As a Human Resource professional for many years, I have seen newly promoted, and dyed in the wool managers make the same mistakes I did and some that were much more egregious. I’ve seen the power go to manager’s heads as they exploit their position by flirting with their underlings or bullying those from a different ethnicity. But what prompted this post is an infographic from the TD magazine, Key Drivers of Effectiveness for Managers and Leaders. Using a Towers Watson 2014 study of more than 32,000 employees from around the world, they found 5 drivers for effective managers and here is my take on them:
1. Respect. 70% of employees favored Manager treats employees with respect .Jackie Robinson said, “I’m not concerned with your liking or disliking me… all I ask is that you respect me as a human being.” I think it’s important that respect is not about liking someone. I may not like the Vice President of Logistics or the new mail clerk but I should respect them. I’ve seen leaders get all tangled up in titles so that a Dishwasher can’t ask a Prep Cook for help. Respect is unilateral with no boundaries defined by title, income, age, gender or culture. Manage with respect.
2. Follow through. 57% of employees favored Manager does what she says she will. A manager has to deliver. If you promised a raise or resources or a decision, do it. This is especially true in making decisions. If you need to cut the cord on a project that is bleeding red ink, make the decision. Your department is waiting for you to be decisive. They want to stop working on that project that is a dead end, which no one else is supporting. Make the call and cut the cord. And if you promised to approve the promotion by Friday, do it. Don’t wait until Monday (see item #1). Follow through builds respect and trust.
3. Communicate. 57% of employees favored Manager clearly communicates goals/assignments. I have seen managers who expect to be communicated to but fall flat on communicating themselves. There is nothing worse than a boss who does not respond. The project or promotion will come to a standstill as the department doesn’t know if they should continue on or stop or focus on something else. We all need to know what direction the ship is going in. We don’t know that unless the end point or the metric is clearly and frequently communicated.
4. Remove. 54% of employees favored Manager helps remove obstacles. Whether it’s having the right equipment, software or enough folks on the project, it’s critical for managers to know what obstacles are botching up progress.
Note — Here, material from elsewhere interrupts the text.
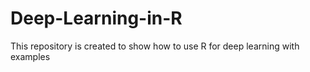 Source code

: # Deep-Learning-in-R
This repository is created to show how to use R for deep learning with examples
Of course, with this integrated with #1, #2 and #3; you need to respect your direct reports opinions, follow through on what you promised and make sure you communicate the progress on removing the obstacle. They are all intertwined. You can’t have one without the other. So if your assistant needs a software upgrade, call IT and make it happen and let your assistant know when they can expect the upgrade. Remove obstacles quickly and efficiently.
5. Differentiate. 54% of employees favored Manager differentiates between high and low performers. Your highly engaged, empowered assistant needs to be given stretch projects to help them grow and develop. Your slacker business specialist who is constantly calling in sick and has work that constantly needs to be reworked needs to be put on an improvement plan or an exit plan. This will involve a difficult conversation. It’s much easier to praise your rising star than try and turn around your faltering dead weight. But you have to deal with them. Everyone on the team knows when you are letting folks skate and become sacred cows. Deal with it. Don’t let it fester. People can’t turn around their performance unless they are told they aren’t performing. For hints on how to do this read my post on 7 Steps to Turning Around Your Slacker Employee. The stars need to know that they are rising and the slackers need to know they aren’t measuring up. Differentiate so your folks know where they stand.
In that job at Cornell, supervisors had to rate each employee for their performance on every shift. That seems crazy now in retrospect but when you have some 200 part time student employees and 10 student supervisors, there needed to be a system that gave each employee feedback. When, at the end of my first semester as a dishwasher (yes, a dishwasher), I was give some low marks for not having any initiative, my performance did a 180. I was helping prep cooks in my free time, bussing tables and looking for ways to be a team player. I was promoted to supervisor and, eventually, the manager of student employees for my Senior year. Without that feedback, I might still be washing dishes or, worse yet, terminated. I don’t remember who gave me the feedback but I was relieved that someone did. Make a difference.